• _Task directions_: Go through the data below and return each line containing the word "newcommand".
---
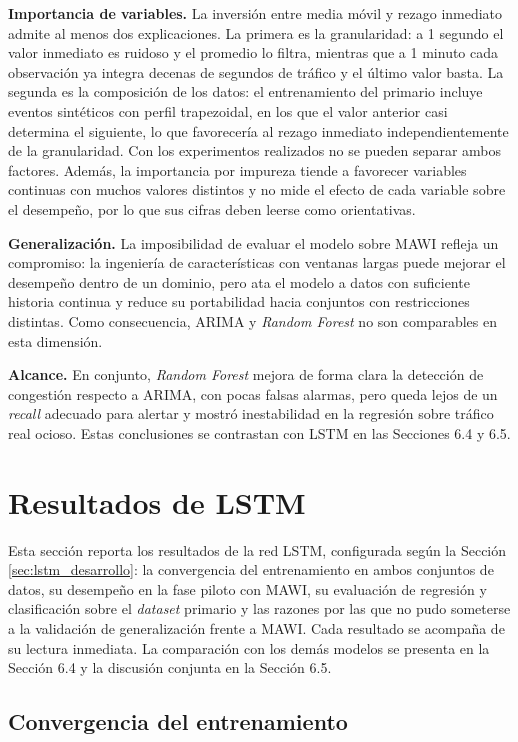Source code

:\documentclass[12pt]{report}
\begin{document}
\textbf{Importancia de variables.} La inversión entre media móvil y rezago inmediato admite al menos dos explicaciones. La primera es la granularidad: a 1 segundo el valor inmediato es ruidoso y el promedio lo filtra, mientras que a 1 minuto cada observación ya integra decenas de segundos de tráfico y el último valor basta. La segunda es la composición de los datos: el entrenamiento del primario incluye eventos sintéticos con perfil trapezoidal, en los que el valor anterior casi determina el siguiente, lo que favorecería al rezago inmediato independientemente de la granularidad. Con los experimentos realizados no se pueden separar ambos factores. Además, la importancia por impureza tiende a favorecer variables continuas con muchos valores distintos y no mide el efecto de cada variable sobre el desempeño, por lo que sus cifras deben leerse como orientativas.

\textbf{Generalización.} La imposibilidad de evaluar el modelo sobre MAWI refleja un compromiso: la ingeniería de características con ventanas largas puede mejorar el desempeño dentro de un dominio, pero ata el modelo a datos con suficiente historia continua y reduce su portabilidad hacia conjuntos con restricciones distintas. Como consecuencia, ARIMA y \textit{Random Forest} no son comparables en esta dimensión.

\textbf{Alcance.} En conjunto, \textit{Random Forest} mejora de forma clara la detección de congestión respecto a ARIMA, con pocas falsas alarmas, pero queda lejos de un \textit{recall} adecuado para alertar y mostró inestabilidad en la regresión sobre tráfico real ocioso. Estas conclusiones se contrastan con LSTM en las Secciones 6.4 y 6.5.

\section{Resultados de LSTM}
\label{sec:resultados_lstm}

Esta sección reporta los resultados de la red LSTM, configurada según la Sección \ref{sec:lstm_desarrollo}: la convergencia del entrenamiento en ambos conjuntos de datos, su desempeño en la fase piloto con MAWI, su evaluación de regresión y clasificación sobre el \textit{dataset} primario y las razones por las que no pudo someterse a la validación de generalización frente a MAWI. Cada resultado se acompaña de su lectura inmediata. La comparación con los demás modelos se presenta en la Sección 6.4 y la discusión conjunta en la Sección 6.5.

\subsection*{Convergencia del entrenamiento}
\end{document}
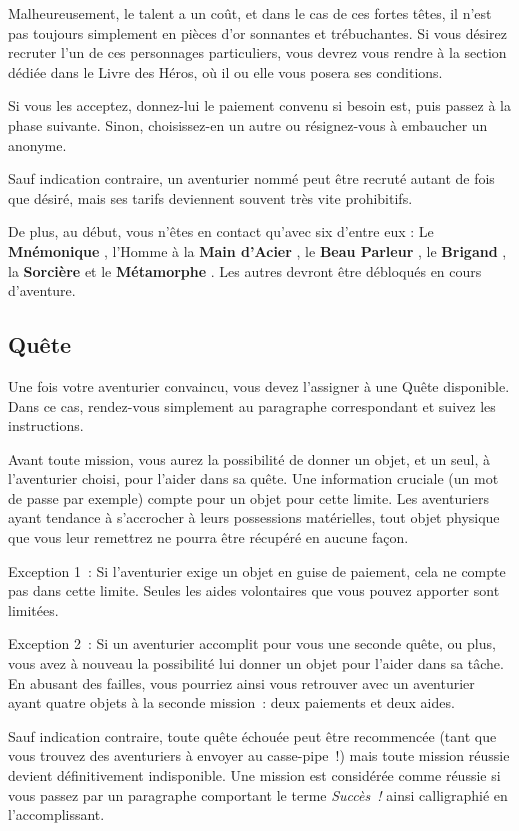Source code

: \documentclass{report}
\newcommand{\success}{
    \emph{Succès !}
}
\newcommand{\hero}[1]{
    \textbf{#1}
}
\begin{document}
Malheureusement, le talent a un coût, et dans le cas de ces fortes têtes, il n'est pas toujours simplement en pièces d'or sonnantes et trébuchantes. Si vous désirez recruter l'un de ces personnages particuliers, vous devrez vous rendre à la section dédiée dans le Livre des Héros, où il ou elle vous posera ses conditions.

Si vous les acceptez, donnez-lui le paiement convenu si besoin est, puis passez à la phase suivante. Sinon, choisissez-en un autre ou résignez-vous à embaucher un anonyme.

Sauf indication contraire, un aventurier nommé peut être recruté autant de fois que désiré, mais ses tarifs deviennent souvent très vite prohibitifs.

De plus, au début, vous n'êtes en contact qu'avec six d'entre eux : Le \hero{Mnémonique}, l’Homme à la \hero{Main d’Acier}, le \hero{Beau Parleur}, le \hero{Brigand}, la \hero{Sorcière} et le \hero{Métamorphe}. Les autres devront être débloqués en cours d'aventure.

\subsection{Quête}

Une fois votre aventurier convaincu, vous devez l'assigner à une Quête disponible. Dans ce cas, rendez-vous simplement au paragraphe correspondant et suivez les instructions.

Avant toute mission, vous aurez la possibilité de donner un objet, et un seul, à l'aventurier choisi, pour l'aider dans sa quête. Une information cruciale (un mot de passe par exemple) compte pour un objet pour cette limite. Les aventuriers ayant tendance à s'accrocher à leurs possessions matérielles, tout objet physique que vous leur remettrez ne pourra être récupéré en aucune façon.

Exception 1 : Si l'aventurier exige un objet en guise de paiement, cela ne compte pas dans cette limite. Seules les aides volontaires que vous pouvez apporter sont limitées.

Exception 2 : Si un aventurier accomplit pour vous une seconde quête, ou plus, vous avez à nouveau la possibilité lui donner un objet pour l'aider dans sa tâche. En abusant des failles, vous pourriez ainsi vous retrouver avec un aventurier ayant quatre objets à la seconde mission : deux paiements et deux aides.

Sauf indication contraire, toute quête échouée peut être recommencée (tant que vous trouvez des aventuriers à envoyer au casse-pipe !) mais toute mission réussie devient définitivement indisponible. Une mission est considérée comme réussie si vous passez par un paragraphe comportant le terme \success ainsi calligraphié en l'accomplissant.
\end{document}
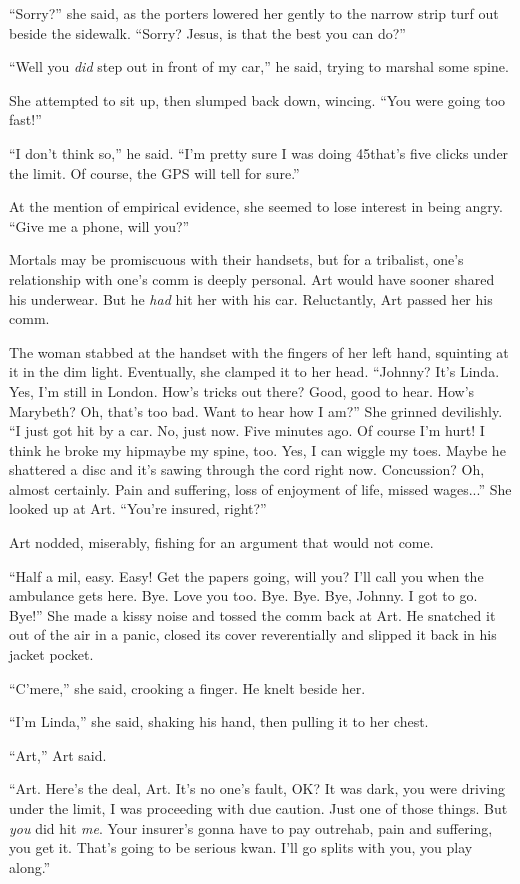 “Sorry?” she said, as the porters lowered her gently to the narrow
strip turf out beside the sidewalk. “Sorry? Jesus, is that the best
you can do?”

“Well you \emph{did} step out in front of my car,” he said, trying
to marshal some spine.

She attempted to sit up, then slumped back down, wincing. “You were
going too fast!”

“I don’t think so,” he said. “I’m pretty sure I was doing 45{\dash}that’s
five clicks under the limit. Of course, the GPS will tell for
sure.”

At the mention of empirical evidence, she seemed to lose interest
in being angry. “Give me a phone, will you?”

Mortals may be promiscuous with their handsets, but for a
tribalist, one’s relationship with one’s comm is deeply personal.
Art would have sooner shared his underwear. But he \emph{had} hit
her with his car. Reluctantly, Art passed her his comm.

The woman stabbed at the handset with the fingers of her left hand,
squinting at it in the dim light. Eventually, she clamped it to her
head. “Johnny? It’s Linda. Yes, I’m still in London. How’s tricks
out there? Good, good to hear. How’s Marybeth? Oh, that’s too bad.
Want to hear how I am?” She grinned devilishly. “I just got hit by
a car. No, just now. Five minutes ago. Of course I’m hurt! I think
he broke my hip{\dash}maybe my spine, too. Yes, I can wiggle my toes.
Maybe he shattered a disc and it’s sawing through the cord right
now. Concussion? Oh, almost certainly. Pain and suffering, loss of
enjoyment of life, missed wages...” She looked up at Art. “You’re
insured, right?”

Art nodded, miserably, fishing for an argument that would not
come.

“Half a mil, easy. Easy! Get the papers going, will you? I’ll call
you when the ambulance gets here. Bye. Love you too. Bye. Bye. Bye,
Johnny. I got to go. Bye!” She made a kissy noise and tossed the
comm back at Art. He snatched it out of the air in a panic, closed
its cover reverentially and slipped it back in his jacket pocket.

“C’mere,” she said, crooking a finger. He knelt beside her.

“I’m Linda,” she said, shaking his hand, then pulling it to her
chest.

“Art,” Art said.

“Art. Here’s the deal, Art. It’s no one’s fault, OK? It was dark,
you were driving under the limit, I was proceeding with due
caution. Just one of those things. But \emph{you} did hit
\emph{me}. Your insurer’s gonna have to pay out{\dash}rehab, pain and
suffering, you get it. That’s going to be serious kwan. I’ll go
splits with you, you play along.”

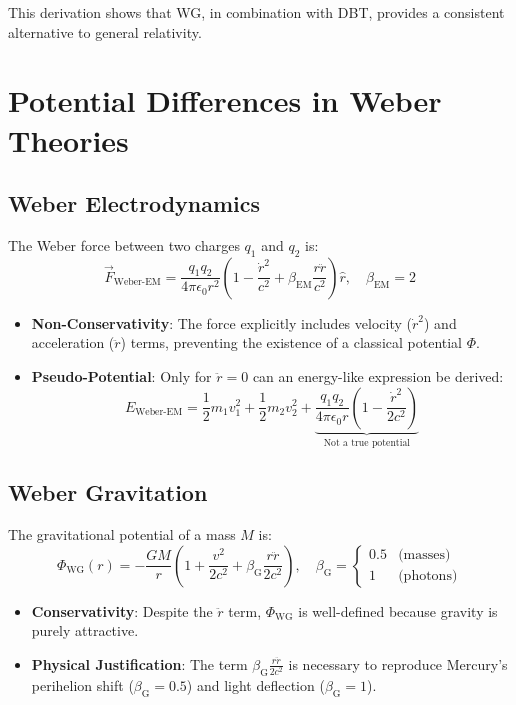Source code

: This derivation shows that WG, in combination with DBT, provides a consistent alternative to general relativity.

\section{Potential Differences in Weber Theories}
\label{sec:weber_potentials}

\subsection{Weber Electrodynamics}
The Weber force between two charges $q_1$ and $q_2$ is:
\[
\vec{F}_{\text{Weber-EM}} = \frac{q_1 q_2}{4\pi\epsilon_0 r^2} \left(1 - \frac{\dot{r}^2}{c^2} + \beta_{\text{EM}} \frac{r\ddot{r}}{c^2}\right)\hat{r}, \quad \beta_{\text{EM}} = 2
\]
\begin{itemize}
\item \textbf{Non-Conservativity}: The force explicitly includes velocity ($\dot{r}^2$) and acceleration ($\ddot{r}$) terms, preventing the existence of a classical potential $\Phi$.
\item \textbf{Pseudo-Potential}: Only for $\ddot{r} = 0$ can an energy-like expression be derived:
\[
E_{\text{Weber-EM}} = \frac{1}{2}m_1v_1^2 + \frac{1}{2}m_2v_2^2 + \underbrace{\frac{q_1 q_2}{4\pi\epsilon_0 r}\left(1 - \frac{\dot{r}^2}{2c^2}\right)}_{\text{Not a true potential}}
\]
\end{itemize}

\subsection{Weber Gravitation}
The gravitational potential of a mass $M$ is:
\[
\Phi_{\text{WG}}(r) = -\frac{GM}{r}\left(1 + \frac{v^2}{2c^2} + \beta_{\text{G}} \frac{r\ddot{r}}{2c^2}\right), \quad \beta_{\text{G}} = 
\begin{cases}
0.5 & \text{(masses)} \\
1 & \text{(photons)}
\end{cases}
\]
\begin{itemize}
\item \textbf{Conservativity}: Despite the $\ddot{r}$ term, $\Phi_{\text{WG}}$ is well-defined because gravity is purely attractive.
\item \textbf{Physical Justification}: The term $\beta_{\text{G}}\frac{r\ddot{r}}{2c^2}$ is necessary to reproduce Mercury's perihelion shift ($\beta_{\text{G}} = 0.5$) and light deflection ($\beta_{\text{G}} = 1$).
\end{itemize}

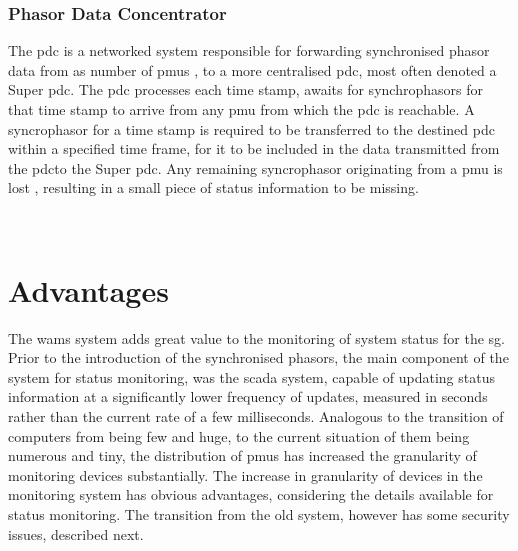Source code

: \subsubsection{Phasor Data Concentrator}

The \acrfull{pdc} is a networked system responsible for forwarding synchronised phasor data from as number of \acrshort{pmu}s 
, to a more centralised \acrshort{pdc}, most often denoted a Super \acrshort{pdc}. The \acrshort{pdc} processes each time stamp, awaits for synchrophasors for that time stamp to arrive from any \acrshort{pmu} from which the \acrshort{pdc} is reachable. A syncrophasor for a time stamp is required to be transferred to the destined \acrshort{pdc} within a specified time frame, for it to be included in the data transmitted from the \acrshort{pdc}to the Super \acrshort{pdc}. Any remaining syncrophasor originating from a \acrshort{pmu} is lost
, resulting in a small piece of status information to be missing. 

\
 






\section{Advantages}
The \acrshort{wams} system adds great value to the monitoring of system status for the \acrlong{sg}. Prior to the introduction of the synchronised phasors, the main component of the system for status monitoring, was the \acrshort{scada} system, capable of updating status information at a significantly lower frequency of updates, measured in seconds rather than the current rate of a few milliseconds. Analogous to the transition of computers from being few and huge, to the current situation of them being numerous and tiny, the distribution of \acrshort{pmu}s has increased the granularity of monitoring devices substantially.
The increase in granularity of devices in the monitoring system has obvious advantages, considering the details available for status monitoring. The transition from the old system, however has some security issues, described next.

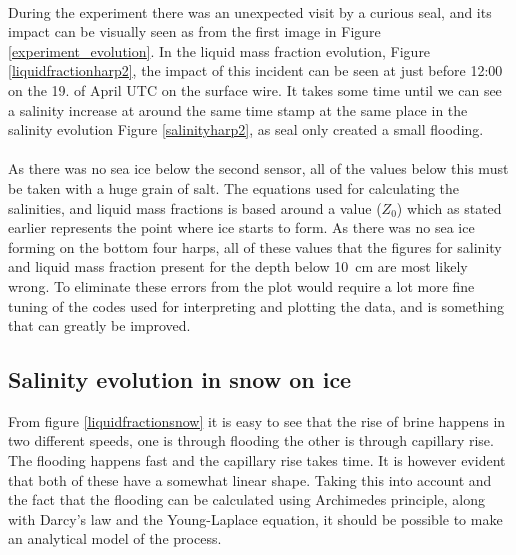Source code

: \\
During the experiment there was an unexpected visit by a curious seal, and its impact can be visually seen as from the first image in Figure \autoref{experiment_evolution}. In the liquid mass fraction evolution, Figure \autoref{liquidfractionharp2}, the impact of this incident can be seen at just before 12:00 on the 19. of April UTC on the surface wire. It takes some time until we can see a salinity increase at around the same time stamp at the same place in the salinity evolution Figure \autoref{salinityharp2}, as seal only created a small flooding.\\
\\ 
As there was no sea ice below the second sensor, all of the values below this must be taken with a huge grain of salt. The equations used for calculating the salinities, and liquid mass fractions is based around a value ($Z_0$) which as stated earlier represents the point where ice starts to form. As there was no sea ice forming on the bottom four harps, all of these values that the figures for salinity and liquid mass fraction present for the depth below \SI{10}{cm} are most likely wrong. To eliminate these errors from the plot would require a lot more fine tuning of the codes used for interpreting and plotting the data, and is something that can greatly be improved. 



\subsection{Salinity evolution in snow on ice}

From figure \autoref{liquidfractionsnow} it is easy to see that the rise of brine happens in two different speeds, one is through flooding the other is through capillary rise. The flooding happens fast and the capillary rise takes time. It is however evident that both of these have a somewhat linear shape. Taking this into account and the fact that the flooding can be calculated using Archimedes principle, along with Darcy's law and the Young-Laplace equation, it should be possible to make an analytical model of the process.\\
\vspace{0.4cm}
---
• _Written solution_:
\newcommand{\success}{
\newcommand{\hero}[1]{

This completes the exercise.